Prepare for the unforeseen: What a health scare taught me about financial resilience

financial wellness

Last month, my friend called me with the kind of news that makes your stomach drop: she found a lump.

Every woman knows that fear. The way time slows between the discovery and the diagnosis. The mental gymnastics of trying to stay calm while spiraling internally. After appointments and testing, we got the answer we were praying for—she’s okay. This isn’t the bad kind of lump. There’s a plan, a path forward, and a lot of gratitude.

But what followed surprised me more than the initial fear: a series of conversations about what it means to be a woman navigating our healthcare system. The miracle and the frustration of our bodies. The emotional weight of waiting. The laws that shape our access to care.
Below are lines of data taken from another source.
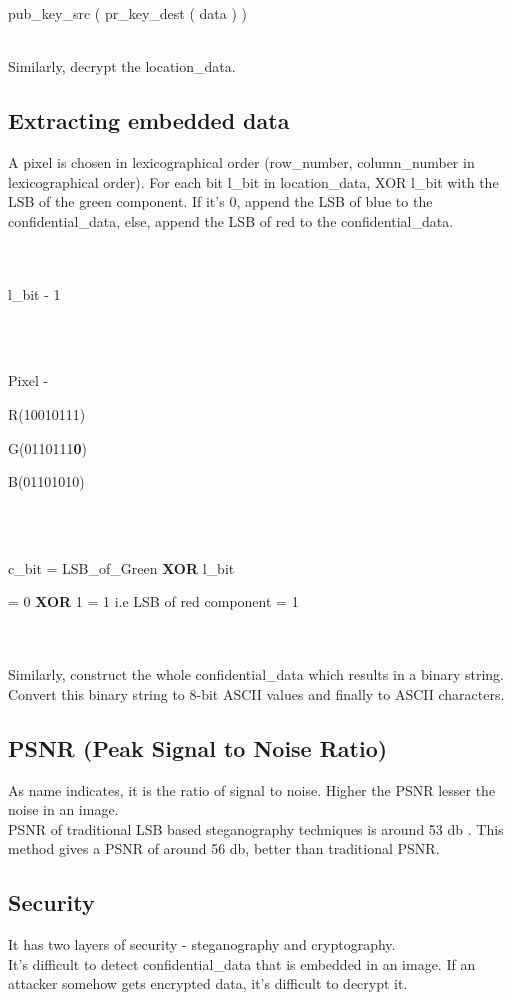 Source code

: \documentclass[conference]{IEEEtran}
\begin{document}
\centerline{ pub\_key\_src ( pr\_key\_dest ( data ) ) }
\leavevmode \\

Similarly, decrypt the location\_data. \\
\subsection{Extracting embedded data}
A pixel is chosen in lexicographical order (row\_number, column\_number in lexicographical order).
For each bit l\_bit in location\_data, XOR l\_bit with the LSB of the green component.
If it's 0, append the LSB of blue to the confidential\_data, else, append the LSB of red to the confidential\_data.\\
\\ \\
\centerline{l\_bit - 1}
\leavevmode \\ \\
\centerline{Pixel - }
\centerline{R(10010111)}
\centerline{G(0110111\textbf{0})}
\centerline{B(01101010)}
\leavevmode \\ \\
\centerline{c\_bit = LSB\_of\_Green \textbf{XOR} l\_bit}
\centerline{ = 0 \textbf{XOR} 1 = 1 i.e LSB of red component = 1 }
\leavevmode \\ \\

Similarly, construct the whole confidential\_data which results in a binary string.
Convert this binary string to 8-bit ASCII values and finally to ASCII characters.\\
\subsection{PSNR (Peak Signal to Noise Ratio)}
As name indicates, it is the ratio of signal to noise.
Higher the PSNR lesser the noise in an image.\\

PSNR of traditional LSB based steganography techniques is around 53 db \cite{b1}.
This method gives a PSNR of around 56 db, better than traditional PSNR.\\  
\subsection{Security}
It has two layers of security - steganography and cryptography.\\

It's difficult to detect confidential\_data that is embedded in an image.
If an attacker somehow gets encrypted data, it's difficult to decrypt it.\\
\end{document}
Then one quiet realization, lodged in the back of my mind: Never once did we say, “Thank God you have insurance.” But we should have.

We were lucky—lucky she’s okay, lucky she has coverage, lucky that financial stress didn’t make a hard moment harder. Far too many people aren’t.

That experience made me think about all the other lumps—literal and metaphorical—that life throws our way. A job loss. A car wreck. A parent’s declining health. A global pandemic. A sudden hike in interest rates that sends a household budget into freefall. These aren’t just headlines or hypotheticals. They’re real disruptions that hit real people—your communities—and they rarely arrive with a warning.

While we can’t predict these moments, we can prepare for them.

In a time when trust in financial institutions is shaky and member loyalty is being tested by high-rate environments and digital competitors, being the partner that helps people prepare is more than a service. It’s a mission. It’s a differentiator.

So how can financial institutions show up for their communities when life does what life does?

  • Maybe it starts with making emergency savings feel more achievable. Round-up programs, automated savings nudges, even personalized coaching—small steps that turn into big relief when it matters most.
  • It might look like rethinking lending models to build in flexibility. What if a missed payment didn’t trigger panic, but opened the door to a conversation? A plan instead of a penalty.
  • Perhaps it’s finding the balance between digital efficiency and human empathy. Yes, members want seamless tech, but sometimes, they also just want to feel like someone’s in their corner when their world feels upside down.

And maybe financial education isn’t a one-size-fits-all PDF. Maybe it’s timely, personal, and simple enough to make someone say, “I didn’t even know I needed that.” Because financial wellness isn’t always about having more. It’s about having enough—especially when the unexpected shows up.

We can’t prevent life’s hardest moments. But, we can explore ways to soften the landing so none of us have to face them alone—or broke.